Congo resources we use

Congo exports cobalt, from which are made rechargeable batteries, air bags, paints, radial tires, anticorrosion treatments; copper, from which is made wiring, plumbing, sterling silver, medical equipment; bauxite, from which is made aluminum, such as aluminum foil; lithium, from which is made cellphone, laptop and electric car batteries, aircraft, pacemakers, clocks; plus petroleum, diamonds, and gold.

With this list, it's easy to see how these natural resources can be a source of great income for those who are willing to exploit the population to get them. They are resources widely used in the West.

Consider supporting efforts to aid DRC: Malteser International or Catholic Relief Services or others.

Fighting for resources

He said that the local Church is as present as can be, helping people however it can.
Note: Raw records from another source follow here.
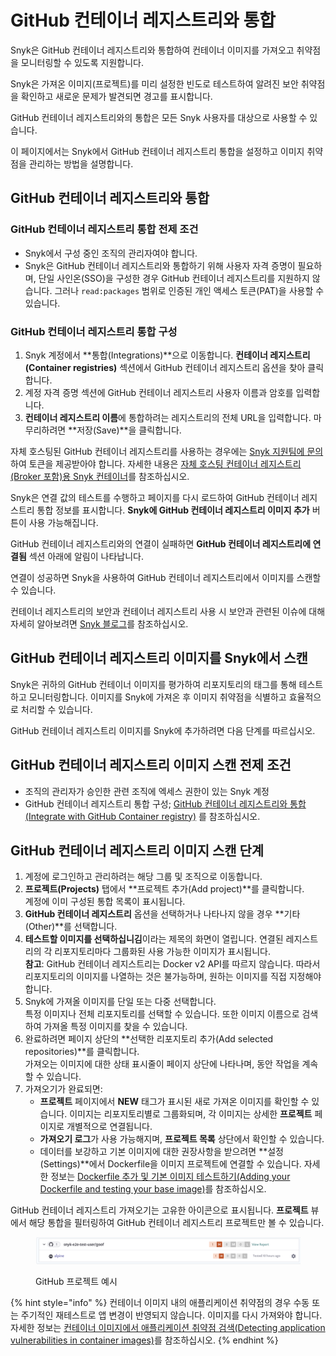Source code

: # GitHub 컨테이너 레지스트리와 통합

Snyk은 GitHub 컨테이너 레지스트리와 통합하여 컨테이너 이미지를 가져오고 취약점을 모니터링할 수 있도록 지원합니다.

Snyk은 가져온 이미지(프로젝트)를 미리 설정한 빈도로 테스트하여 알려진 보안 취약점을 확인하고 새로운 문제가 발견되면 경고를 표시합니다.

GitHub 컨테이너 레지스트리와의 통합은 모든 Snyk 사용자를 대상으로 사용할 수 있습니다.

이 페이지에서는 Snyk에서 GitHub 컨테이너 레지스트리 통합을 설정하고 이미지 취약점을 관리하는 방법을 설명합니다.

## GitHub 컨테이너 레지스트리와 통합

### **GitHub 컨테이너 레지스트리 통합 전제 조건**

* Snyk에서 구성 중인 조직의 관리자여야 합니다.
* Snyk은 GitHub 컨테이너 레지스트리와 통합하기 위해 사용자 자격 증명이 필요하며, 단일 사인온(SSO)을 구성한 경우 GitHub 컨테이너 레지스트리를 지원하지 않습니다. 그러나 `read:packages` 범위로 인증된 개인 액세스 토큰(PAT)을 사용할 수 있습니다.

### **GitHub 컨테이너 레지스트리 통합 구성**

1. Snyk 계정에서 **통합(Integrations)**으로 이동합니다. **컨테이너 레지스트리(Container registries)** 섹션에서 GitHub 컨테이너 레지스트리 옵션을 찾아 클릭합니다.
2. 계정 자격 증명 섹션에 GitHub 컨테이너 레지스트리 사용자 이름과 암호를 입력합니다.
3. **컨테이너 레지스트리 이름**에 통합하려는 레지스트리의 전체 URL을 입력합니다. 마무리하려면 **저장(Save)**을 클릭합니다.

자체 호스팅된 GitHub 컨테이너 레지스트리를 사용하는 경우에는 [Snyk 지원팀에 문의](https://support.snyk.io)하여 토큰을 제공받아야 합니다. 자세한 내용은 [자체 호스팅 컨테이너 레지스트리(Broker 포함)용 Snyk 컨테이너](../../../enterprise-setup/snyk-broker/snyk-broker-container-registry-agent/integrate-with-self-hosted-container-registries-broker.md)를 참조하십시오.

Snyk은 연결 값의 테스트를 수행하고 페이지를 다시 로드하여 GitHub 컨테이너 레지스트리 통합 정보를 표시합니다. **Snyk에 GitHub 컨테이너 레지스트리 이미지 추가** 버튼이 사용 가능해집니다.

GitHub 컨테이너 레지스트리와의 연결이 실패하면 **GitHub 컨테이너 레지스트리에 연결됨** 섹션 아래에 알림이 나타납니다.

연결이 성공하면 Snyk을 사용하여 GitHub 컨테이너 레지스트리에서 이미지를 스캔할 수 있습니다.

컨테이너 레지스트리의 보안과 컨테이너 레지스트리 사용 시 보안과 관련된 이슈에 대해 자세히 알아보려면 [Snyk 블로그](https://snyk.io/learn/container-security/container-registry-security/)를 참조하십시오.

## GitHub 컨테이너 레지스트리 이미지를 Snyk에서 스캔

Snyk은 귀하의 GitHub 컨테이너 이미지를 평가하여 리포지토리의 태그를 통해 테스트하고 모니터링합니다. 이미지를 Snyk에 가져온 후 이미지 취약점을 식별하고 효율적으로 처리할 수 있습니다.

GitHub 컨테이너 레지스트리 이미지를 Snyk에 추가하려면 다음 단계를 따르십시오.

## **GitHub 컨테이너 레지스트리 이미지 스캔 전제 조건**

* 조직의 관리자가 승인한 관련 조직에 엑세스 권한이 있는 Snyk 계정
* GitHub 컨테이너 레지스트리 통합 구성; [GitHub 컨테이너 레지스트리와 통합(Integrate with GitHub Container registry)](integrate-with-github-container-registry.md#integrate-with-github-container-registry) 를 참조하십시오.

## **GitHub 컨테이너 레지스트리 이미지 스캔 단계**

1. 계정에 로그인하고 관리하려는 해당 그룹 및 조직으로 이동합니다.
2. **프로젝트(Projects)** 탭에서 **프로젝트 추가(Add project)**를 클릭합니다.\
   계정에 이미 구성된 통합 목록이 표시됩니다.
3. **GitHub 컨테이너 레지스트리** 옵션을 선택하거나 나타나지 않을 경우 **기타(Other)**를 선택합니다.
4. **테스트할 이미지를 선택하십니김**이라는 제목의 화면이 열립니다. 연결된 레지스트리의 각 리포지토리마다 그룹화된 사용 가능한 이미지가 표시됩니다.\
   **참고**: GitHub 컨테이너 레지스트리는 Docker v2 API를 따르지 않습니다. 따라서 리포지토리의 이미지를 나열하는 것은 불가능하며, 원하는 이미지를 직접 지정해야 합니다.
5. Snyk에 가져올 이미지를 단일 또는 다중 선택합니다.\
   특정 이미지나 전체 리포지토리를 선택할 수 있습니다. 또한 이미지 이름으로 검색하여 가져올 특정 이미지를 찾을 수 있습니다.
6. 완료하려면 페이지 상단의 **선택한 리포지토리 추가(Add selected repositories)**를 클릭합니다.\
   가져오는 이미지에 대한 상태 표시줄이 페이지 상단에 나타나며, 동안 작업을 계속할 수 있습니다.
7. 가져오기가 완료되면:
   * **프로젝트** 페이지에서 **NEW** 태그가 표시된 새로 가져온 이미지를 확인할 수 있습니다. 이미지는 리포지토리별로 그룹화되며, 각 이미지는 상세한 **프로젝트** 페이지로 개별적으로 연결됩니다.
   * **가져오기 로그**가 사용 가능해지며, **프로젝트 목록** 상단에서 확인할 수 있습니다.
   * 데이터를 보강하고 기본 이미지에 대한 권장사항을 받으려면 **설정(Settings)**에서 Dockerfile을 이미지 프로젝트에 연결할 수 있습니다. 자세한 정보는 [Dockerfile 추가 및 기본 이미지 테스트하기(Adding your Dockerfile and testing your base image)](../scan-your-dockerfile/detect-vulnerable-base-images-from-your-dockerfile.md)를 참조하십시오.

GitHub 컨테이너 레지스트리 가져오기는 고유한 아이콘으로 표시됩니다. **프로젝트** 뷰에서 해당 통합을 필터링하여 GitHub 컨테이너 레지스트리 프로젝트만 볼 수 있습니다.

<figure><img src="../../../.gitbook/assets/projects_github_container_registry.png" alt=""><figcaption><p>GitHub 프로젝트 예시</p></figcaption></figure>

{% hint style="info" %}
컨테이너 이미지 내의 애플리케이션 취약점의 경우 수동 또는 주기적인 재테스트로 앱 변경이 반영되지 않습니다. 이미지를 다시 가져와야 합니다. 자세한 정보는 [컨테이너 이미지에서 애플리케이션 취약점 검색(Detecting application vulnerabilities in container images)](../use-snyk-container/detect-application-vulnerabilities-in-container-images.md)를 참조하십시오.
{% endhint %}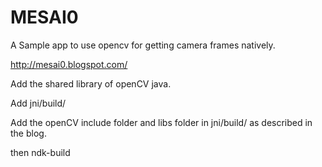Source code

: MESAI0
======
A Sample app to use opencv for getting camera frames natively.

http://mesai0.blogspot.com/

Add the shared library of openCV java.

Add jni/build/

Add the openCV include folder and libs folder in jni/build/ as described in the blog.

then ndk-build
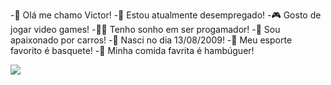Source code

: -👨 Olá me chamo Victor!
-🔅 Estou atualmente desempregado!
-🎮 Gosto de jogar video games!
-🧑‍💻 Tenho sonho em ser progamador!
-🚗 Sou apaixonado por carros!
-🍰 Nasci no dia 13/08/2009!
-🏀 Meu esporte favorito é basquete!
-🍔 Minha comida favrita é hambúguer!

![](https://blogger.googleusercontent.com/img/b/R29vZ2xl/AVvXsEis3Wm9-C8LoO-ezhg_DSQuCCeJWfRX03ZnagmL5k59DT0PZ5F17j3wNZDfr8N5JY2_uviIfFGUiyhBWh0eMNghG16iARa7DnCiiDmi7d8xksauezikMP5olwOL4r7cbJ1K7fCyl1YoTsW8/s1600/Fast+and+Furious+2.gif)

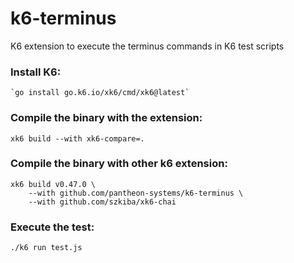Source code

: # k6-terminus
K6 extension to execute the terminus commands in K6 test scripts

### Install K6:
    `go install go.k6.io/xk6/cmd/xk6@latest`

### Compile the binary with the extension:
    xk6 build --with xk6-compare=.

### Compile the binary with other k6 extension:
    xk6 build v0.47.0 \
        --with github.com/pantheon-systems/k6-terminus \
        --with github.com/szkiba/xk6-chai

### Execute the test: 
    ./k6 run test.js
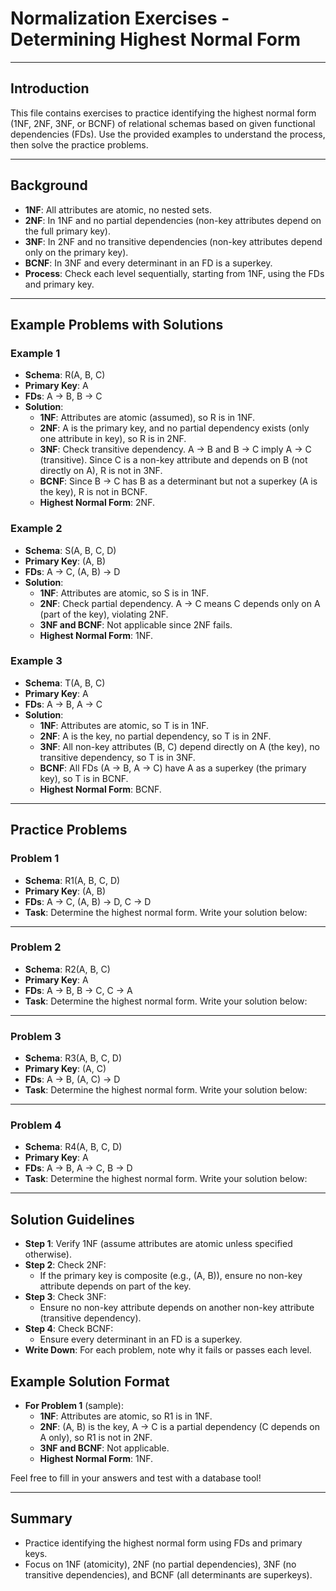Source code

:# Normalization Exercises - Determining Highest Normal Form

---

## Introduction
This file contains exercises to practice identifying the highest normal form (1NF, 2NF, 3NF, or BCNF) of relational schemas based on given functional dependencies (FDs). Use the provided examples to understand the process, then solve the practice problems.

---

## Background
- **1NF**: All attributes are atomic, no nested sets.
- **2NF**: In 1NF and no partial dependencies (non-key attributes depend on the full primary key).
- **3NF**: In 2NF and no transitive dependencies (non-key attributes depend only on the primary key).
- **BCNF**: In 3NF and every determinant in an FD is a superkey.
- **Process**: Check each level sequentially, starting from 1NF, using the FDs and primary key.

---

## Example Problems with Solutions

### Example 1
- **Schema**: R(A, B, C)
- **Primary Key**: A
- **FDs**: A → B, B → C
- **Solution**:
  - **1NF**: Attributes are atomic (assumed), so R is in 1NF.
  - **2NF**: A is the primary key, and no partial dependency exists (only one attribute in key), so R is in 2NF.
  - **3NF**: Check transitive dependency. A → B and B → C imply A → C (transitive). Since C is a non-key attribute and depends on B (not directly on A), R is not in 3NF.
  - **BCNF**: Since B → C has B as a determinant but not a superkey (A is the key), R is not in BCNF.
  - **Highest Normal Form**: 2NF.

### Example 2
- **Schema**: S(A, B, C, D)
- **Primary Key**: (A, B)
- **FDs**: A → C, (A, B) → D
- **Solution**:
  - **1NF**: Attributes are atomic, so S is in 1NF.
  - **2NF**: Check partial dependency. A → C means C depends only on A (part of the key), violating 2NF.
  - **3NF and BCNF**: Not applicable since 2NF fails.
  - **Highest Normal Form**: 1NF.

### Example 3
- **Schema**: T(A, B, C)
- **Primary Key**: A
- **FDs**: A → B, A → C
- **Solution**:
  - **1NF**: Attributes are atomic, so T is in 1NF.
  - **2NF**: A is the key, no partial dependency, so T is in 2NF.
  - **3NF**: All non-key attributes (B, C) depend directly on A (the key), no transitive dependency, so T is in 3NF.
  - **BCNF**: All FDs (A → B, A → C) have A as a superkey (the primary key), so T is in BCNF.
  - **Highest Normal Form**: BCNF.

---

## Practice Problems

### Problem 1
- **Schema**: R1(A, B, C, D)
- **Primary Key**: (A, B)
- **FDs**: A → C, (A, B) → D, C → D
- **Task**: Determine the highest normal form. Write your solution below:

---

### Problem 2
- **Schema**: R2(A, B, C)
- **Primary Key**: A
- **FDs**: A → B, B → C, C → A
- **Task**: Determine the highest normal form. Write your solution below:

---

### Problem 3
- **Schema**: R3(A, B, C, D)
- **Primary Key**: (A, C)
- **FDs**: A → B, (A, C) → D
- **Task**: Determine the highest normal form. Write your solution below:

---

### Problem 4
- **Schema**: R4(A, B, C, D)
- **Primary Key**: A
- **FDs**: A → B, A → C, B → D
- **Task**: Determine the highest normal form. Write your solution below:

---

## Solution Guidelines
- **Step 1**: Verify 1NF (assume attributes are atomic unless specified otherwise).
- **Step 2**: Check 2NF:
  - If the primary key is composite (e.g., (A, B)), ensure no non-key attribute depends on part of the key.
- **Step 3**: Check 3NF:
  - Ensure no non-key attribute depends on another non-key attribute (transitive dependency).
- **Step 4**: Check BCNF:
  - Ensure every determinant in an FD is a superkey.
- **Write Down**: For each problem, note why it fails or passes each level.

## Example Solution Format
- **For Problem 1** (sample):
  - **1NF**: Attributes are atomic, so R1 is in 1NF.
  - **2NF**: (A, B) is the key, A → C is a partial dependency (C depends on A only), so R1 is not in 2NF.
  - **3NF and BCNF**: Not applicable.
  - **Highest Normal Form**: 1NF.

Feel free to fill in your answers and test with a database tool!

---

## Summary
- Practice identifying the highest normal form using FDs and primary keys.
- Focus on 1NF (atomicity), 2NF (no partial dependencies), 3NF (no transitive dependencies), and BCNF (all determinants are superkeys).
One very practical way of doing that is opening up church buildings for displaced people to live in. 

“Often, especially when people are newly displaced, they either sleep outside or they can sleep in a church or a school, so the churches are absolutely crucial for any type of support in the area,” he said.

Nor is the Church averse to speaking out. During a May 11 Mass at Notre-Dame de Fatima in Kinshasa, in memory of the victims of the May 3 bombing of the camps in Lac Vert and Mugunga, Fr. Eric Mashako condemned what he called "war crimes" and called on the international community to intervene, reported Fides, the news service of the Pontifical Mission Societies. 

Weapons controlling mines and people

One issue that seems to be driving much of the fighting is the natural resources found in the DRC. A lot of the minerals mined there are exported via Rwanda or Uganda. 

Said The Economist, “A weak central government in Kinshasa ... has allowed the emergence of around 120 armed groups that fight one another and the army for control of mines, people, and land. A national army too ineffectual to provide security for the region’s people or to control the country’s borders has been an open invitation to meddling by neighbors.”

Pope Francis spoke out about this during a visit to the DRC in early 2023.

“I make a heartfelt appeal to all the people, to all the internal and external organizations that orchestrate war in the Democratic Republic of the Congo in order to plunder, scourge, and destabilize the country,” Francis said. “You are enriching yourselves through the illegal exploitation of this country’s goods and through the brutal sacrifice of innocent victims.

Listen to the cry of their blood (cf. Gen 4:10), open your ears to the voice of God, who calls you to conversion, and to the voice of your conscience: Put away your weapons, put an end to war.

Enough! Stop getting rich at the cost of the poor, stop getting rich from resources and money stained with blood!”